## TASK
Answer with only the number of lines below where "defn" appears.

## SOURCE DATA

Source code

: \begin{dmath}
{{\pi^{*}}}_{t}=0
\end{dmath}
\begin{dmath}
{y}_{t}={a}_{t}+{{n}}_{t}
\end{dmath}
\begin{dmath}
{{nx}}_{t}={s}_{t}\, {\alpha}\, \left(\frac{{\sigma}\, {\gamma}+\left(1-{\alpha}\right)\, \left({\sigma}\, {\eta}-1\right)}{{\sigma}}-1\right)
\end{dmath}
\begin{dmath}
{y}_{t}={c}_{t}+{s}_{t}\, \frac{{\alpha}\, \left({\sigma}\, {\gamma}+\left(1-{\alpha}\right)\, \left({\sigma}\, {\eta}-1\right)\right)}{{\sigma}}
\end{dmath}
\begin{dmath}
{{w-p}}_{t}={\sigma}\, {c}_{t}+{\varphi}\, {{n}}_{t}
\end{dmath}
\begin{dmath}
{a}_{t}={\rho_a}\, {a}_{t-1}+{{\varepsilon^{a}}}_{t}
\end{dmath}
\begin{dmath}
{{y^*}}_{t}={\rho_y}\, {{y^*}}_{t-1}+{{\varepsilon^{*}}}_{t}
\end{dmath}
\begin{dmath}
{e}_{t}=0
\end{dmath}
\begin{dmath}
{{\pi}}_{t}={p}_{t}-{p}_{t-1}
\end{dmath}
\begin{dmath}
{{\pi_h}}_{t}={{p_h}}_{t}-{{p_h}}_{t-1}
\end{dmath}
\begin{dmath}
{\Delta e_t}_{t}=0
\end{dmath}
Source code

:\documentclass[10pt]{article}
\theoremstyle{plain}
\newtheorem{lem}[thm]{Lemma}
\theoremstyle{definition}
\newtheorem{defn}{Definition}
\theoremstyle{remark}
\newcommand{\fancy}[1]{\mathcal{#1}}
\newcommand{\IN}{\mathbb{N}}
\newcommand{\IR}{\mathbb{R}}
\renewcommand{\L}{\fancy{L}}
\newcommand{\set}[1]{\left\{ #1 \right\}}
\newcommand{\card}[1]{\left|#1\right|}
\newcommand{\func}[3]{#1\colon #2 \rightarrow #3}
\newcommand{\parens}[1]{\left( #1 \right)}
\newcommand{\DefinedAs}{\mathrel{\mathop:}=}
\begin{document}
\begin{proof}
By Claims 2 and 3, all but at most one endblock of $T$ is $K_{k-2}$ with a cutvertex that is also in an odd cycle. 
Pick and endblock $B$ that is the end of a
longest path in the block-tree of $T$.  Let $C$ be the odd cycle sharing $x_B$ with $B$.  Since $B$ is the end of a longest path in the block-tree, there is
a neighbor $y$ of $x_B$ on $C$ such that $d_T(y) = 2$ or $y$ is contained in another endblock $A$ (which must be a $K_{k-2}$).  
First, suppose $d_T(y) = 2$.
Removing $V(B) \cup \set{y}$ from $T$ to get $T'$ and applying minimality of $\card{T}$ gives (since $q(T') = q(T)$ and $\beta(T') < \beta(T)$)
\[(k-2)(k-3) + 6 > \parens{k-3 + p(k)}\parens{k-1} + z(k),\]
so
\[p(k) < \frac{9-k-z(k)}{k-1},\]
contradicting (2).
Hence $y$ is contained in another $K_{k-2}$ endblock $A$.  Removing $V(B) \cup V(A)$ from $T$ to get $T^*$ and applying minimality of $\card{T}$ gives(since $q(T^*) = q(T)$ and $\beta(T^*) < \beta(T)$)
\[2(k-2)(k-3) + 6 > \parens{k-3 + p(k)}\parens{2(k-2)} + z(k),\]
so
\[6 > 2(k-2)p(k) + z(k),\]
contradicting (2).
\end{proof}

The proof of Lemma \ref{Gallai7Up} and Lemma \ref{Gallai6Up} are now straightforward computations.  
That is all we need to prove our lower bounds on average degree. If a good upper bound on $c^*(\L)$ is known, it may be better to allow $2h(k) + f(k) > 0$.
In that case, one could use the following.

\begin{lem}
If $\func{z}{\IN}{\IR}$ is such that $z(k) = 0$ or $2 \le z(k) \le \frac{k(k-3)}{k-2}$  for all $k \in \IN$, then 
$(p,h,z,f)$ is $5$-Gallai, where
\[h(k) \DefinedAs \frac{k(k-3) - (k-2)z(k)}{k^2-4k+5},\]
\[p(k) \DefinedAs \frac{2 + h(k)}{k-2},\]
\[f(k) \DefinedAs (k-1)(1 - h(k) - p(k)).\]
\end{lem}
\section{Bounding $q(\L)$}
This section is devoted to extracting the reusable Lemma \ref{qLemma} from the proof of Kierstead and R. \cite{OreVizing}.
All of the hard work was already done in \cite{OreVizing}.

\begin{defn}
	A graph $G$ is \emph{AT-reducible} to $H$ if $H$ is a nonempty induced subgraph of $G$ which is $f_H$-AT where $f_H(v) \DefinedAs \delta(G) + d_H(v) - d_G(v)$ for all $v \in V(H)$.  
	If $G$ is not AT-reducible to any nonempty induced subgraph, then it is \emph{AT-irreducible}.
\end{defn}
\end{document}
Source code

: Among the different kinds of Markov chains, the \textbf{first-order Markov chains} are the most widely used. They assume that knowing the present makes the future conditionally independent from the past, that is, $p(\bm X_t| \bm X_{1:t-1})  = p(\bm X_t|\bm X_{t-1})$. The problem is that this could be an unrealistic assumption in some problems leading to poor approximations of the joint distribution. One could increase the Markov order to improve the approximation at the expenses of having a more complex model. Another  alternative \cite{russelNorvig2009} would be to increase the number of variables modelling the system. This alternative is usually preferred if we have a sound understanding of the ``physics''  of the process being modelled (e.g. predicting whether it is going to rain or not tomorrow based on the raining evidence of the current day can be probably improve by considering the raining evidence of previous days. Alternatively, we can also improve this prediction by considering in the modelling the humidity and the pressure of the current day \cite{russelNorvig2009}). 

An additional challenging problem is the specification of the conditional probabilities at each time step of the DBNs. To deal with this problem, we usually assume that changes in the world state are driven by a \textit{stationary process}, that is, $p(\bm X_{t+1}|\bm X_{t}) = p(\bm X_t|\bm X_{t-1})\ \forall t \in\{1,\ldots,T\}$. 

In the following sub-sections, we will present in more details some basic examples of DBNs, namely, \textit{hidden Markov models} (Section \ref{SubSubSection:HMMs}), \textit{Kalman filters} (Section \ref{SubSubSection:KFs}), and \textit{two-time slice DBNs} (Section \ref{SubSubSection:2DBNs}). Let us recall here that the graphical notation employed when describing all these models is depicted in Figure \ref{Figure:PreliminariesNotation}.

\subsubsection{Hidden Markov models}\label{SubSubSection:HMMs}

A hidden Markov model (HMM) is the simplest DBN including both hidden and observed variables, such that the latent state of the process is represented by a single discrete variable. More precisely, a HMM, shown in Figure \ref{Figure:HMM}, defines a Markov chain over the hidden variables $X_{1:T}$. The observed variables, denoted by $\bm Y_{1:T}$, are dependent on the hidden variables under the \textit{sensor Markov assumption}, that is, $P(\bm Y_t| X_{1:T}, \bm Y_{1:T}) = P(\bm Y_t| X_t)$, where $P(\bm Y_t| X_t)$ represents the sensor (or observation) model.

## ANSWER SECTION
3